A: Yes, I do, and generally I prefer non-fiction for the road. . . biographies and histories. . . but then, to be honest, I really don’t drive much. I live in a small town in North Carolina. Put it like this. My car is four years old. I drive it everywhere. Everywhere, I take my car. Four years. Nine thousand miles. (laughs) I mean, I just don’t go anywhere! I go to the store, drive back, drive to post office, drive back. Nothing.
Q: I interviewed producers Dennis Kao and Linda Ross, and they talked about the choice of Tom Wopat as one your narrators. He’s a macho guy who can be sensitive too. That’s the ideal, don’t you think? Was wondering what you think of audiobooks as a medium.
A: They’re great. I remember as a kid driving with my parents there’d be radio stations with plays and stories. You almost never hear that now, but I remember hearing that, and I loved it. It’s a wonderful thing for people who spend a lot of time in the car. If you’re going to drive 45 minutes or more to work every day, you know, you can go through 50 books a year. So you can be as well read as anybody you know. It’s a wonderful choice.
And here’s Janet Evanovich, also a phone interview excerpt.
Audiobooks Today: Do you listen to your own audio books? What do you think of Lorelie King?
JE: I do listen. And I love Lorelie King! She was actually my request. She’d been doing my U.K. books, and I was having a hard time finding someone to do my books in this country. The Recorded Books reader C.J. Critt does the library editions here, but she was contracted to them, and although I love her, she wasn’t available. So I asked to get Lorelie. What do you think of her?
AT: She captures Stephanie’s character very well, and does a marvelous job.
JE: Yes, she’s articulate and consistent.
AT: Did you hear she won an Audie award for reading Tallgrass by Sandra Dallas?
JE: I wasn’t aware of her winning, but I’m not surprised. Lorelei rocks.
AT: So who influenced you? Who are your favorite authors?
JE: The earliest influence was Donald Duck and Uncle Scrooge.

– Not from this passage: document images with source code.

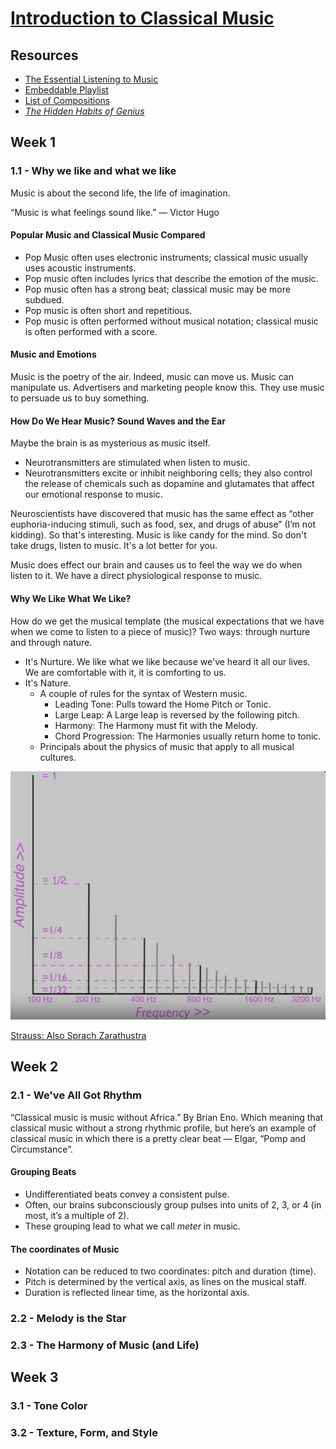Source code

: # [Introduction to Classical Music](https://www.coursera.org/learn/introclassicalmusic)

## Resources

- [The Essential Listening to Music](https://www.cengage.com/c/the-essential-listening-to-music-2e-wright)
- [Embeddable Playlist](https://open.spotify.com/embed?uri=spotify:user:gauravkumar87:playlist:6sPZCTmf5razbg3CfCXsuF)
- [List of Compositions](https://docs.google.com/document/d/19-NdzaxFVggo8JH-4Ev481zhNvt_jNR68ParXlbB5SA/)
- _[The Hidden Habits of Genius](https://craigwrightgeniusmusic.net/)_

## Week 1

### 1.1 - Why we like and what we like

Music is about the second life, the life of imagination.

“Music is what feelings sound like.” — Victor Hugo

#### Popular Music and Classical Music Compared

- Pop Music often uses electronic instruments; classical music usually uses acoustic instruments.
- Pop music often includes lyrics that describe the emotion of the music.
- Pop music often has a strong beat; classical music may be more subdued.
- Pop music is often short and repetitious.
- Pop music is often performed without musical notation; classical music is often performed with a score.

#### Music and Emotions

Music is the poetry of the air. Indeed, music can move us. Music can manipulate us. Advertisers and marketing people know this. They use music to persuade us to buy something.

#### How Do We Hear Music? Sound Waves and the Ear

Maybe the brain is as mysterious as music itself.

- Neurotransmitters are stimulated when listen to music.
- Neurotransmitters excite or inhibit neighboring cells; they also control the release of chemicals such as dopamine and glutamates that affect our emotional response to music.

Neuroscientists have discovered that music has the same effect as “other euphoria-inducing stimuli, such as food, sex, and drugs of abuse” (I’m not kidding). So that's interesting. Music is like candy for the mind. So don't take drugs, listen to music. It's a lot better for you.

Music does effect our brain and causes us to feel the way we do when listen to it. We have a direct physiological response to music.

#### Why We Like What We Like?

How do we get the musical template (the musical expectations that we have when we come to listen to a piece of music)? Two ways: through nurture and through nature.

- It's Nurture. We like what we like because we've heard it all our lives. We are comfortable with it, it is comforting to us.
- It's Nature.
  - A couple of rules for the syntax of Western music.
    - Leading Tone: Pulls toward the Home Pitch or Tonic.
    - Large Leap: A Large leap is reversed by the following pitch.
    - Harmony: The Harmony must fit with the Melody.
    - Chord Progression: The Harmonies usually return home to tonic.
  - Principals about the physics of music that apply to all musical cultures.

![amplitude-frequency](amplitude-frequency.jpg)

[Strauss: Also Sprach Zarathustra](https://courses.lumenlearning.com/musicapp_historical/chapter/strausss-also-sprach-zarathustra/)

## Week 2

### 2.1 - We've All Got Rhythm

“Classical music is music without Africa.” By Brian Eno. Which meaning that classical music without a strong rhythmic profile, but here’s an example of classical music in which there is a pretty clear beat — Elgar, “Pomp and Circumstance”.

#### Grouping Beats

- Undifferentiated beats convey a consistent pulse.
- Often, our brains subconsciously group pulses into units of 2, 3, or 4 (in most, it’s a multiple of 2).
- These grouping lead to what we call *meter* in music.

#### The coordinates of Music

- Notation can be reduced to two coordinates: pitch and duration (time).
- Pitch is determined by the vertical axis, as lines on the musical staff.
- Duration is reflected linear time, as the horizontal axis.

### 2.2 - Melody is the Star

### 2.3 - The Harmony of Music (and Life)

## Week 3

### 3.1 - Tone Color

### 3.2 - Texture, Form, and Style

They were always setting off on adventures. And of course, there was Lucille Ball. On my last book tour the book that traveled with me was Slightly Shady by Amanda Quick. Shady is a Regency romance and I love reading about the Regency period. They’re comedies of manners much like the Plum books.
AT: Is anything going to film? Have you written any screenplays yet?
JE: TriStar bought the rights to One for the Money, the first book in the series. I’ve never written a screenplay but think it might be a fun future project.
AT: Am trying to think of who might best play Stephanie. Ashley Judd? Cameron Diaz? Sandra Bullock? (Note: Katherine Heigl played Plum in the 2012 movie.)
JE: Or maybe Anne Hathaway or Ellen Page.
AT: A Stephanie Plum for a new generation. Now, you are truly everywhere, these days. Ever signed books overseas, and does any of this ever interfere with the writing?
JE: Once I did a month long tour of Australia, three weeks in England, Scotland, Ireland, and then a month long tour of the U.S. The result of all that touring is that you can get behind on the writing. I love the signings and media but hate the flying.
AT: At this point, can you even remember being at a signing where few people showed up?
JE: When I first started touring I had signings where no one showed up. It takes a lot of Cheez Doodles and beer to get over that sort of thing! An average signing now runs anywhere from 500 to 5,000 people.
AT: No more Cheez Doodles for you, then, Janet!